We laymen understand other parts of the issue as well. We know that we could eliminate hockey injuries completely if we eliminated hockey. If that's too extreme, we know we could eliminate a very large proportion of serious injuries by banning bodychecking, where every NHL game is as contact-free as the All-Star game. There are lots of other ways we could reduce injuries, too. We could make the puck a little softer -- that might have prevented Trent McCleary's frightening injury. We could force goalies to wear a Kevlar neck brace (which would have saved Clint Malarchuk from his near-death experience), limiting their mobility but increasing their safety.

That's not a question of medical expertise. It's a question of tradeoffs. It's a question of, how much injury are we willing to put up with while keeping the quality of game where we think it should be? Or, put another way: how much are we willing to lose in the quality of or interest in the game in order to save a certain number of injuries per year?

It would be nice if there were no tradeoff at all, and, indeed, some people might say that banning aggressive play will make the game *better*, not worse. But if that were the case, the NHL would have done it already, and there would be no controversy. There are already rules banning many dangerous practices, rules that have a very strong consensus of approval in and out of the game. In any case, even in the unlikely event that Tator believes that there is absolutely no cost to implementing his view of what should be allowed in the NHL, that's an opinion about hockey, not about medicine.

Which is my argument, in one sentence: the issue is about hockey, not about medicine. Is there any reason to believe that Dr. Tator's opinion about what's good for hockey is more valid than Don Cherry's? Absolutely not. Certainly, Dr.
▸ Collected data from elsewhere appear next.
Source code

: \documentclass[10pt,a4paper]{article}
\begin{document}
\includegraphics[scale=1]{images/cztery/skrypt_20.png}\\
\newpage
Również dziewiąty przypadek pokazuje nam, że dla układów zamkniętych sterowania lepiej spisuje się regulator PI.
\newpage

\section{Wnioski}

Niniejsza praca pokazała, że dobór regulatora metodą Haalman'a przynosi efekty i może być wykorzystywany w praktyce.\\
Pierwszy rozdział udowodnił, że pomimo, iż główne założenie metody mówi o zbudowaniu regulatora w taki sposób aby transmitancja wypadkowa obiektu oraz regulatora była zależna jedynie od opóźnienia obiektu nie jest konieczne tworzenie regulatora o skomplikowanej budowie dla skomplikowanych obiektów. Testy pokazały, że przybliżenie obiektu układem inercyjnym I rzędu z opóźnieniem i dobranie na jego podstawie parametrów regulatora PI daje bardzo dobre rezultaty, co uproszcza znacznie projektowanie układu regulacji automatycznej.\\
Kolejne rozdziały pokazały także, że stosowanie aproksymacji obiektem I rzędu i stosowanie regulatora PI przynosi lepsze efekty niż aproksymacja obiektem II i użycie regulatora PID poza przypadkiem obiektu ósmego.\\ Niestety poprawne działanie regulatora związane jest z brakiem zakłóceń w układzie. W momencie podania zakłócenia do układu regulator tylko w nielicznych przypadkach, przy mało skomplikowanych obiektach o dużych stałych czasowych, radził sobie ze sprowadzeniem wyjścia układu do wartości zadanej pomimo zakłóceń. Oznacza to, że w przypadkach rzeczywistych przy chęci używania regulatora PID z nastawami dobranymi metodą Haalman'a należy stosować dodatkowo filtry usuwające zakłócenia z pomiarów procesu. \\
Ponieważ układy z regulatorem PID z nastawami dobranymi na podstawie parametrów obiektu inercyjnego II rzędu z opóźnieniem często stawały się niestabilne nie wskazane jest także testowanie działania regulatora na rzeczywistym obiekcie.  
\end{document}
Tator might have expertise on what kind of hits cause what kind of injuries. But in terms of whether the tradeoff is desirable, and what the rules of hockey should be ... well, on that score, there is a strong argument to be made that Tator is biased, much more biased than Cherry.

If you're Dr. Tator, what is your experience with spinal injuries? Pretty direct. You see many, many victims of sports injuries, some of whom are very badly hurt. Every day, you see their despair and their pain, and you identify with them, and try to help them as best you can. Sometimes, there's nothing you can do. You, and the victim, constantly reflect on what could have been. If only the opposition had been a little more careful; if only the game hadn't gotten just a little too chippy in the third period; if only the players had played in a non-contact league. Then, everything would have been fine.

It's easy to understand why victims and doctors are so concerned with averting as many future injuries as possible, and why some of them, like Tator, start organizations to promote education and prevention. Every day they see the costs, intimately and emotionally. We, the fans, do not. We may feel bad for Kevin Everett and Eric Lindros, but we quickly forget and move on. Dr. Tator cannot do so quite as easily.

But what about the benefits? Dr. Tator doesn't see them nearly as much as he sees the costs. There are literally millions of North Americans who play hockey, without incident. There are millions of us who watch hockey, and many of us see aggressive play as one of the fundamental characteristics of what makes the game great. Suppose reducing body contact will save 20 injuries a year, but reduce fan interest by 5%. Do the benefits outweigh the risks? Dr. Tator will have to deal with some of the 20 injuries, but won't be one of the 5% who lose a little bit of interest in the game.

I don't play ice hockey, but I play ball hockey four times a week. Two weeks ago, one of our players got hit in the hand by a stick. His right index finger was broken in three places; he'll be unable to use it for a month. If you're a doctor, an indexfingerologist, and you see three of these broken fingers a day, wouldn't it be easy for you to get the idea that floor hockey is dangerous, and should be banned -- or at least that everyone should have to wear gloves? But we, the participants, just kept playing. We understand there's a risk of getting our finger broken, or worse, and we accept that risk. Floor hockey is fun, and the risk seems quite reasonable compared to the benefits. My life would be a lot less interesting without ball hockey -- it's my main source of recreation and exercise, and a good part of my social life. If the doctor sees only the thousand broken fingers, but not the millions of happy players who get all these benefits, while knowing about the danger and being willing to put up with it, isn't it the doctor who's seeing things the wrong way?

I recall a few years back, there was another chapter in the ongoing debate on whether motorcycle helmets should be compulsory. A doctor wrote something like: "if you don't think helmets should be mandatory, it's because you're not a doctor dealing with the victims every day. You should come to the emergency room and see how mangled these riders' heads are when their cranium hits the pavement. If you saw a few of these, you'd change your mind."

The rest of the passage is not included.